Elizabeth Ofosu-Adjare, the Minister-Designate for Trade, Agribusiness, and Industry, has proposed the implementation of a 24-hour economy as a solution to the challenges facing the One District, One Factory (1D1F) initiative. During her vetting by Parliament’s Appointments Committee, Ofosu-Adjare acknowledged the successes of the program and highlighted the obstacles it encounters.
She highlighted raw material shortages as a significant issue for agro-processing factories, compounded by limited access to capital. Despite government support through subsidized loans and a capped interest rate of 20%, market fluctuations raised interest rates to 55%, leaving a 15% funding gap for businesses. Additionally, the government’s inability to fulfil its promise of covering 10% of the subsidized interest rate further exacerbated the situation.
She suggested transitioning to a 24-hour economy as a practical solution. By maximizing productivity through extended operating hours, factories could address supply chain challenges and improve output. “1D1F is a program for Ghanaians established by the government. It has its advantages and disadvantages. On the positive side, the program has set up factories where individuals can add value to our raw materials. Although these agro-processing factories were initiated, they have struggled to meet expectations due to various challenges.”
“One of the challenges I have been briefed by the ministry is the fact that these factories lacked raw materials. We all know that one of the challenges in the agro-processing industry is the lack of raw materials. So, these companies have not processed the way the government wanted it to be.
Also, even though the government supported them with some inputs, they lacked capital or access to the same, and because of that, they have not been able to do their work as expected of them.
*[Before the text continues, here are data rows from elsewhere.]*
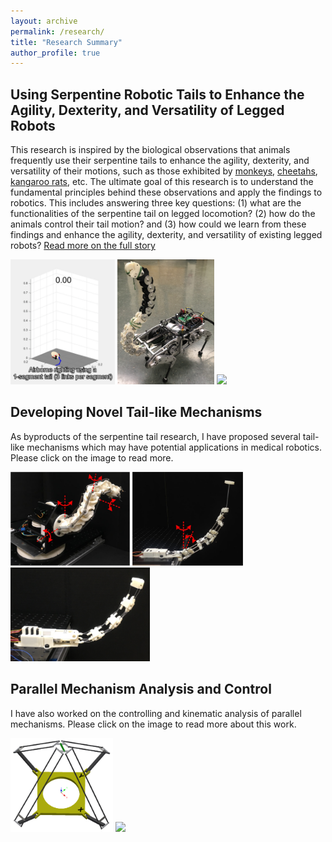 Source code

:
 ```yaml
---
layout: archive
permalink: /research/
title: "Research Summary"
author_profile: true
---
```


## Using Serpentine Robotic Tails to Enhance the Agility, Dexterity, and Versatility of Legged Robots

This research is inspired by the biological observations that animals frequently use their serpentine tails to enhance the agility, dexterity, and versatility of their motions, such as those exhibited by [monkeys](https://www.youtube.com/watch?v=yqzVI0CSKCU), [cheetahs](https://www.youtube.com/watch?v=UJMJryKXjkg), [kangaroo rats](https://www.youtube.com/watch?v=KaGQQ-yX1sA&t=1s), etc. The ultimate goal of this research is to understand the fundamental principles behind these observations and apply the findings to robotics. This includes answering three key questions: (1) what are the functionalities of the serpentine tail on legged locomotion? (2) how do the animals control their tail motion? and (3) how could we learn from these findings and enhance the agility, dexterity, and versatility of existing legged robots? [Read more on the full story](/research/legged-robot-with-tail)

[<img style="height:200px;" src="/images/kr-at-ar-optSim.gif"/>](/research/legged-robot-with-tail) [<img style="height:200px;" src="/images/vt-lemur.jpg"/>](/research/legged-robot-with-tail) [<img style="height:200px;" src="/images/rcqt-hang.jpg"/>](/research/legged-robot-with-tail)


## Developing Novel Tail-like Mechanisms

As byproducts of the serpentine tail research, I have proposed several tail-like mechanisms which may have potential applications in medical robotics. Please click on the image to read more.

[<img style="height:150px;" src="/images/rmltail-intro.jpg"/>](/research/rmltail) [<img style="height:150px;" src="/images/rigitail-intro.jpg"/>](/research/rigitail) [<img style="height:150px;" src="/images/ecm-intro.jpg"/>](/research/ecm)

## Parallel Mechanism Analysis and Control

I have also worked on the controlling and kinematic analysis of parallel mechanisms. Please click on the image to read more about this work.

[<img style="height:150px;" src="/images/h4-intro.png"/>](/research/h4) [<img style="height:150px;" src="/images/delta.gif"/>](/research/delta)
If you look at the other 1D1F companies that signed onto the programme, their major challenge was the fact that the government capped their interest rate at 20% and promised to pay 10%, which was a very good programme.
“At some point, the interest rate soared to 55%. This created a problem for the company regarding who would cover the 15% difference, especially since they had already sold their products. Additionally, the government was unable to fulfill its promise to pay the extra 10% to these factories. These are the challenges faced by the One District, One Factory (1D1F) initiative. However, every problem presents an opportunity for solutions. It is encouraging that the initiative has begun, and now that we are aware of the challenges, we need to focus on how to address them. I believe the key to resolving the issues in the 1D1F initiative lies in developing a 24-hour economy,” she stated.